I would appreciate if somebody could run this over and see if it works out? any suggestions or pointers would be appreciated. I denote the standard eta function $\eta$ by $\zeta^{*}$. I have not used big O notation and just used general well behaved functions. I do not wish to express the full error term, but instead ,just the principal part.

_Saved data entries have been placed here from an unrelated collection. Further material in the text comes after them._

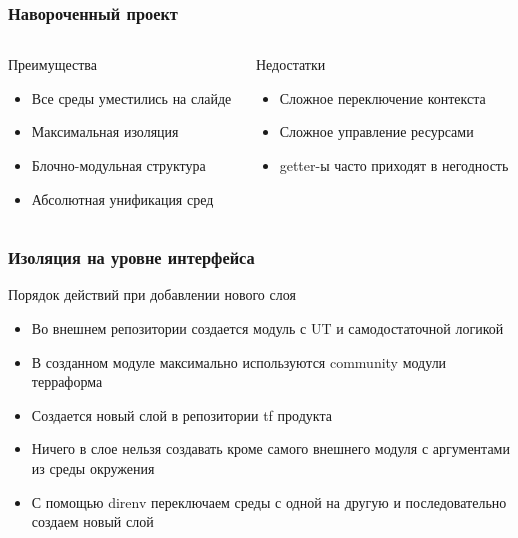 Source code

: \documentclass[mathserif,serif]{beamer}
\begin{document}
\begin{frame}
	\frametitle{Навороченный проект}
	\begin{columns}[T]
		\begin{column}{.5\linewidth}
			\begin{minipage}[c][\textheight][c]{\linewidth}
          			Преимущества
				\begin{itemize}
					\item{Все среды уместились на слайде}
					\item{Максимальная изоляция}
					\item{Блочно-модульная структура}
					\item{Абсолютная унификация сред}
				\end{itemize}
			\end{minipage}
		\end{column}
		\begin{column}{.5\linewidth}
			\begin{minipage}[c][\textheight][c]{\linewidth}
          			Недостатки
				\begin{itemize}
					\item{Сложное переключение контекста}
					\item{Сложное управление ресурсами}
					\item{getter-ы часто приходят в негодность}
				\end{itemize}
			\end{minipage}
		\end{column}
	\end{columns}
\end{frame}

\begin{frame}
	\frametitle{Изоляция на уровне интерфейса}
	Порядок действий при добавлении нового слоя
	\begin{itemize}
		\item{Во внешнем репозитории создается модуль с UT и самодостаточной логикой}
		\item{В созданном модуле максимально используются community модули терраформа}
		\item{Создается новый слой в репозитории tf продукта}
		\item{Ничего в слое нельзя создавать кроме самого внешнего модуля с аргументами из среды окружения}
		\item{С помощью direnv переключаем среды с одной на другую и последовательно создаем новый слой}
	\end{itemize}
\end{frame}
\end{document}

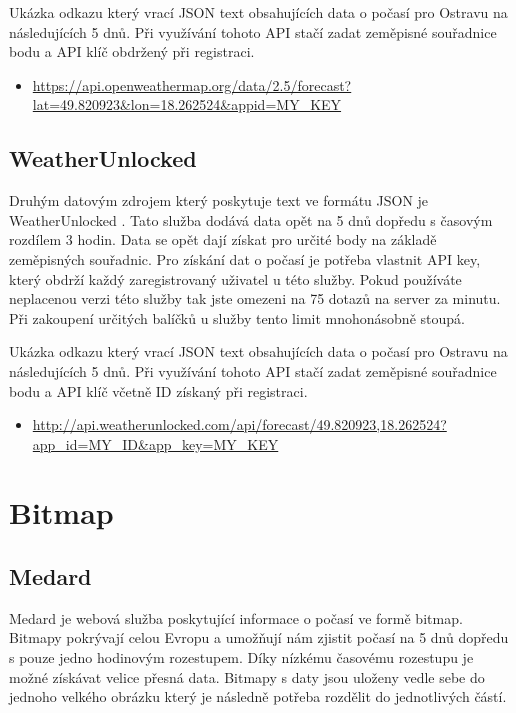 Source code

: \documentclass[czech,bachelor,dept460,male,csharp,cpdeclaration]{diploma}
\begin{document}
	Ukázka odkazu který vrací JSON text obsahujících data o počasí pro Ostravu na následujících 5 dnů. Při využívání tohoto API stačí zadat zeměpisné souřadnice bodu a API klíč obdržený při registraci.
	
	\begin{itemize}
		\item \url{https://api.openweathermap.org/data/2.5/forecast?lat=49.820923\&lon=18.262524\&appid=MY\_KEY}
	\end{itemize}
	
	\subsection{WeatherUnlocked}
	
	Druhým datovým zdrojem který poskytuje text ve formátu JSON je WeatherUnlocked \cite{weun}. Tato služba dodává data opět na 5 dnů dopředu s časovým rozdílem 3 hodin. Data se opět dají získat pro určité body na základě zeměpisných souřadnic. Pro získání dat o počasí je potřeba vlastnit API key, který obdrží každý zaregistrovaný uživatel u této služby. Pokud používáte neplacenou verzi této služby tak jste omezeni na 75 dotazů na server za minutu. Při zakoupení určitých balíčků u služby tento limit mnohonásobně stoupá.
	
	Ukázka odkazu který vrací JSON text obsahujících data o počasí pro Ostravu na následujících 5 dnů. Při využívání tohoto API stačí zadat zeměpisné souřadnice bodu a API klíč včetně ID získaný při registraci.
	
	\begin{itemize}
		\item \url{http://api.weatherunlocked.com/api/forecast/49.820923,18.262524?app\_id=MY\_ID\&app\_key=MY\_KEY}
	\end{itemize}
	
	\section{Bitmap}
	\subsection{Medard}
	
	Medard \cite{medard} je webová služba poskytující informace o počasí ve formě bitmap. Bitmapy pokrývají celou Evropu a umožňují nám zjistit počasí na 5 dnů dopředu s pouze jedno hodinovým rozestupem. Díky nízkému časovému rozestupu je možné získávat velice přesná data. Bitmapy s daty jsou uloženy vedle sebe do jednoho velkého obrázku který je následně potřeba rozdělit do jednotlivých částí.
	
\end{document}
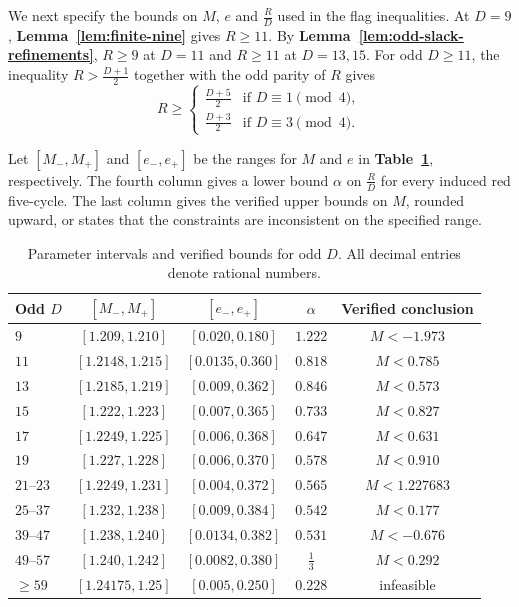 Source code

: \documentclass[preprint,11pt,numbers]{elsarticle-arxiv}
\numberwithin{equation}{section}
\theoremstyle{definition}
\begin{document}
We next specify the bounds on $M$, $e$ and $\frac{R}{D}$ used in
the flag inequalities. At $D=9$,
\textbf{Lemma~\ref{lem:finite-nine}} gives $R\geq11$.
By \textbf{Lemma~\ref{lem:odd-slack-refinements}},
$R\geq9$ at $D=11$ and $R\geq11$ at $D=13,15$.
For odd $D\geq11$, the inequality $R>\frac{D+1}{2}$ together with the
odd parity of $R$ gives
\begin{equation}\label{eq:multi-slack}
 R\geq
 \begin{cases}
 \frac{D+5}{2} & \text{if }D\equiv1\pmod4,\\
 \frac{D+3}{2} & \text{if }D\equiv3\pmod4.
 \end{cases}
\end{equation}

Let $[M_-,M_+]$ and $[e_-,e_+]$ be the ranges for $M$ and $e$
in \textbf{Table~\ref{tab:multi-odd}}, respectively. The fourth
column gives a lower bound $\alpha$ on $\frac{R}{D}$ for every
induced red five-cycle. The last column gives the verified upper
bounds on $M$, rounded upward, or states that the constraints are
inconsistent on the specified range.

\begin{table}[t]
\centering
\small
\begin{tabular}{@{}lcccc@{}}
\toprule
Odd $D$ & $[M_-,M_+]$ & $[e_-,e_+]$ & $\alpha$ & Verified conclusion\\
\midrule
$9$        & $[1.209,1.210]$  & $[0.020,0.180]$   & $1.222$ & $M<-1.973$\\
$11$       & $[1.2148,1.215]$ & $[0.0135,0.360]$  & $0.818$ & $M<0.785$\\
$13$       & $[1.2185,1.219]$ & $[0.009,0.362]$   & $0.846$ & $M<0.573$\\
$15$       & $[1.222,1.223]$  & $[0.007,0.365]$   & $0.733$ & $M<0.827$\\
$17$       & $[1.2249,1.225]$ & $[0.006,0.368]$   & $0.647$ & $M<0.631$\\
$19$       & $[1.227,1.228]$  & $[0.006,0.370]$   & $0.578$ & $M<0.910$\\
$21$--$23$ & $[1.2249,1.231]$ & $[0.004,0.372]$   & $0.565$ & $M<1.227683$\\
$25$--$37$ & $[1.232,1.238]$  & $[0.009,0.384]$   & $0.542$ & $M<0.177$\\
$39$--$47$ & $[1.238,1.240]$  & $[0.0134,0.382]$  & $0.531$ & $M<-0.676$\\
$49$--$57$ & $[1.240,1.242]$  & $[0.0082,0.380]$  & $\frac{1}{3}$ & $M<0.292$\\
$\ge59$    & $[1.24175,1.25]$ & $[0.005,0.250]$   & $0.228$ & infeasible\\
\bottomrule
\end{tabular}
\caption{Parameter intervals and verified bounds for odd $D$. All decimal entries denote rational numbers.}
\label{tab:multi-odd}
\end{table}
\end{document}
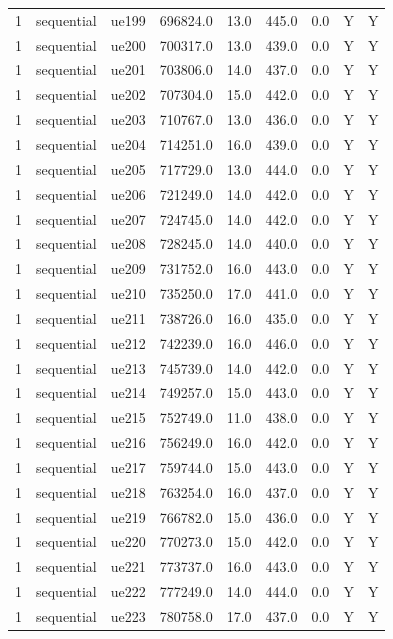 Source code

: \begin{table}[ht]
\begin{tabular}{|c|c|c|c|c|c|c|c|c|}
1 & sequential & ue199 & 696824.0 & 13.0 & 445.0 & 0.0 & Y & Y \\
1 & sequential & ue200 & 700317.0 & 13.0 & 439.0 & 0.0 & Y & Y \\
1 & sequential & ue201 & 703806.0 & 14.0 & 437.0 & 0.0 & Y & Y \\
1 & sequential & ue202 & 707304.0 & 15.0 & 442.0 & 0.0 & Y & Y \\
1 & sequential & ue203 & 710767.0 & 13.0 & 436.0 & 0.0 & Y & Y \\
1 & sequential & ue204 & 714251.0 & 16.0 & 439.0 & 0.0 & Y & Y \\
1 & sequential & ue205 & 717729.0 & 13.0 & 444.0 & 0.0 & Y & Y \\
1 & sequential & ue206 & 721249.0 & 14.0 & 442.0 & 0.0 & Y & Y \\
1 & sequential & ue207 & 724745.0 & 14.0 & 442.0 & 0.0 & Y & Y \\
1 & sequential & ue208 & 728245.0 & 14.0 & 440.0 & 0.0 & Y & Y \\
1 & sequential & ue209 & 731752.0 & 16.0 & 443.0 & 0.0 & Y & Y \\
1 & sequential & ue210 & 735250.0 & 17.0 & 441.0 & 0.0 & Y & Y \\
1 & sequential & ue211 & 738726.0 & 16.0 & 435.0 & 0.0 & Y & Y \\
1 & sequential & ue212 & 742239.0 & 16.0 & 446.0 & 0.0 & Y & Y \\
1 & sequential & ue213 & 745739.0 & 14.0 & 442.0 & 0.0 & Y & Y \\
1 & sequential & ue214 & 749257.0 & 15.0 & 443.0 & 0.0 & Y & Y \\
1 & sequential & ue215 & 752749.0 & 11.0 & 438.0 & 0.0 & Y & Y \\
1 & sequential & ue216 & 756249.0 & 16.0 & 442.0 & 0.0 & Y & Y \\
1 & sequential & ue217 & 759744.0 & 15.0 & 443.0 & 0.0 & Y & Y \\
1 & sequential & ue218 & 763254.0 & 16.0 & 437.0 & 0.0 & Y & Y \\
1 & sequential & ue219 & 766782.0 & 15.0 & 436.0 & 0.0 & Y & Y \\
1 & sequential & ue220 & 770273.0 & 15.0 & 442.0 & 0.0 & Y & Y \\
1 & sequential & ue221 & 773737.0 & 16.0 & 443.0 & 0.0 & Y & Y \\
1 & sequential & ue222 & 777249.0 & 14.0 & 444.0 & 0.0 & Y & Y \\
1 & sequential & ue223 & 780758.0 & 17.0 & 437.0 & 0.0 & Y & Y \\

\end{tabular}
\end{table}

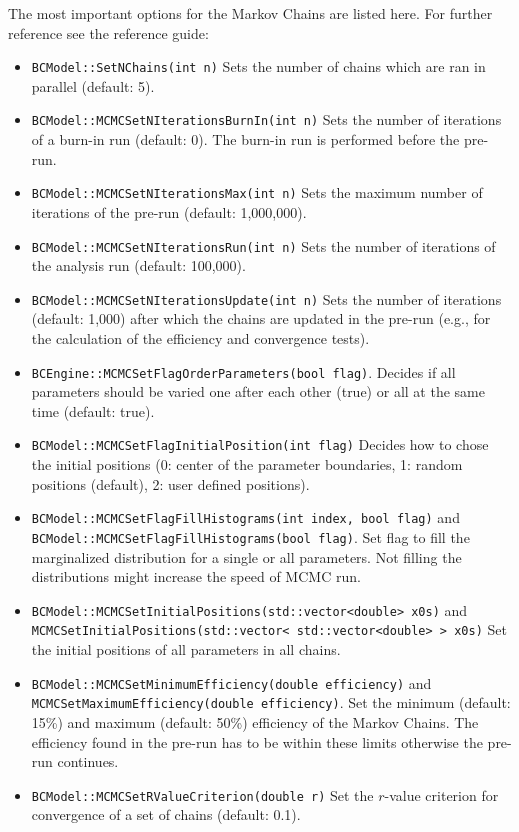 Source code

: \documentclass[11pt, a4paper]{article}
\begin{document}
The most important options for the Markov Chains are listed here. For
further reference see the reference guide: 
%
\begin{itemize}
\item \verb|BCModel::SetNChains(int n)| Sets the number of chains
  which are ran in parallel (default: 5).
\item \verb|BCModel::MCMCSetNIterationsBurnIn(int n)| Sets the number
  of iterations of a burn-in run (default: 0). The burn-in run is
  performed before the pre-run.
\item \verb|BCModel::MCMCSetNIterationsMax(int n)| Sets the maximum
  number of iterations of the pre-run (default: 1,000,000).  
\item \verb|BCModel::MCMCSetNIterationsRun(int n)| Sets the number of
  iterations of the analysis run (default: 100,000). 
\item \verb|BCModel::MCMCSetNIterationsUpdate(int n)| Sets the number
  of iterations (default: 1,000) after which the chains are updated in
  the pre-run (e.g., for the calculation of the efficiency and
  convergence tests).
\item \verb|BCEngine::MCMCSetFlagOrderParameters(bool flag)|. Decides
  if all parameters should be varied one after each other (true) or
  all at the same time (default: true). 
\item \verb|BCModel::MCMCSetFlagInitialPosition(int flag)| Decides how
  to chose the initial positions (0: center of the parameter
  boundaries, 1: random positions (default), 2: user defined
  positions).
\item \verb|BCModel::MCMCSetFlagFillHistograms(int index, bool flag)| and \\ 
  \verb|BCModel::MCMCSetFlagFillHistograms(bool flag)|. Set flag to fill the marginalized distribution for a single or all parameters. Not filling the distributions might increase the speed of MCMC run. 
\item \verb|BCModel::MCMCSetInitialPositions(std::vector<double> x0s)|
  and \\ 
  \verb|MCMCSetInitialPositions(std::vector< std::vector<double> > x0s)|
  Set the initial positions of all parameters in all chains.
\item \verb|BCModel::MCMCSetMinimumEfficiency(double efficiency)| and \\ 
  \verb|MCMCSetMaximumEfficiency(double efficiency)|. Set the minimum
  (default: 15\%) and maximum (default: 50\%) efficiency of the Markov
  Chains. The efficiency found in the pre-run has to be within these
  limits otherwise the pre-run continues.
\item \verb|BCModel::MCMCSetRValueCriterion(double r)| Set the
  $r$-value criterion for convergence of a set of chains (default:
  0.1).
\end{itemize}
\end{document}

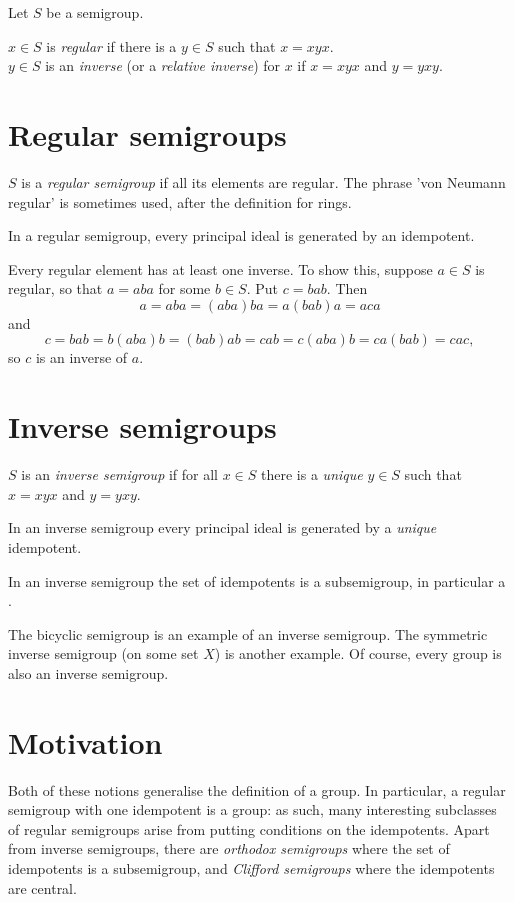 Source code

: \documentclass[12pt]{article}
\begin{document}

Let $S$ be a semigroup.

$x\in S$ is \emph{regular} if there is a $y\in S$ such that $x=xyx$.\\
$y\in S$ is an \emph{inverse}
(or a \emph{relative inverse})  %
for $x$ if $x=xyx$ and $y=yxy$.

\section{Regular semigroups}
$S$ is a \emph{regular semigroup} if all its elements are regular.
The phrase 'von Neumann regular' is sometimes used, after the definition for rings.

In a regular semigroup, every principal ideal is generated by an idempotent.

Every regular element has at least one inverse.
To show this, suppose $a\in S$ is regular,
so that $a = aba$ for some $b\in S$.
Put $c=bab$.
Then
\[
  a=aba=(aba)ba=a(bab)a=aca
\]
and
\[
  c=bab=b(aba)b=(bab)ab=cab=c(aba)b=ca(bab)=cac,
\]
so $c$ is an inverse of $a$.

\section{Inverse semigroups}
$S$ is an \emph{inverse semigroup} if for all $x\in S$ there is a \emph{unique} $y\in S$ such that $x=xyx$ and $y=yxy$.

In an inverse semigroup every principal ideal is generated by a \emph{unique} idempotent.

In an inverse semigroup the set of idempotents is a subsemigroup, in particular a .

The bicyclic semigroup is an example of an inverse semigroup.
The symmetric inverse semigroup (on some set $X$) is another example.
Of course, every group is also an inverse semigroup.

\section{Motivation}
Both of these notions generalise the definition of a group.  In particular, a regular semigroup with one idempotent is a group: as such, many interesting subclasses of regular semigroups arise from putting conditions on the idempotents.  Apart from inverse semigroups, there are \emph{orthodox semigroups} where the set of idempotents is a subsemigroup, and \emph{Clifford semigroups} where the idempotents are central.
\end{document}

Behaviour of $\zeta(s)$ near $1$

From Abel's Theorem we can see that when $s=1$, $ \zeta^{*}(1) = \log(2)$. Now looking at $(1-2^{1-s})$ we can write it in terms of an exponential like so, \begin{equation} 1-2^{1-s} = 1 - e^{(1-s)\log(2)} \end{equation}

The power series expansion of $e^{z}$ is,

\begin{equation} e^{z}= \sum_{n=0}^{\infty} \frac{z^{n}}{n!}\\ \Rightarrow 1-2^{1-s} = - e^{\log(2)(s-1)}= - \sum_{n=0}^{\infty} \frac{((1-s)\log(2))^{n}}{n!} \end{equation}

We can ignore the term when $n=0$ due to it being zero and sum from $n=1$ instead,

\begin{equation} 1-2^{1-s} = 0 - \sum_{n=1}^{\infty} \frac{(1-s)^{n}\log(2)^{n}}{n!} \end{equation}

Expanding this sum and multiplying in the negative sign we have,

\begin{equation} 1-2^{1-s}= (s-1) \Bigg( \log(2) - \frac{\log(2)^{2}}{2!}(s-1) + \cdot \cdot \cdot \Bigg ) \end{equation}

Factorizing the $\log(2)$ term out, \begin{equation*} (s-1)\log(2)\Bigg [ 1 - \bigg( \frac{\log(2)}{2!}(s-1) + \frac{\log(2)}{3!}(s-1)^{2} - \cdot \cdot \cdot \bigg ) \Bigg ] \end{equation*}

By the geometric series formula, for $|s| < 1$, \begin{equation} \frac{1}{\bigg[1 - \bigg( \frac{\log(2)}{2!}(s-1) + \cdot \cdot \cdot \bigg ) \bigg ] }= 1 + \Bigg( \frac{\log(2)}{2!}(s-1) + \cdot \cdot \cdot \Bigg ) + \Bigg( \frac{\log(2)}{2!}(s-1) + \cdot \cdot \cdot \Bigg )^{2} + \cdot \cdot \cdot \end{equation} The terms of this geometric series decrease rapidly, so we are only interested in keeping the first terms while letting a well-behaved and analytic function $g$ represent the remaining terms as a function in $s$.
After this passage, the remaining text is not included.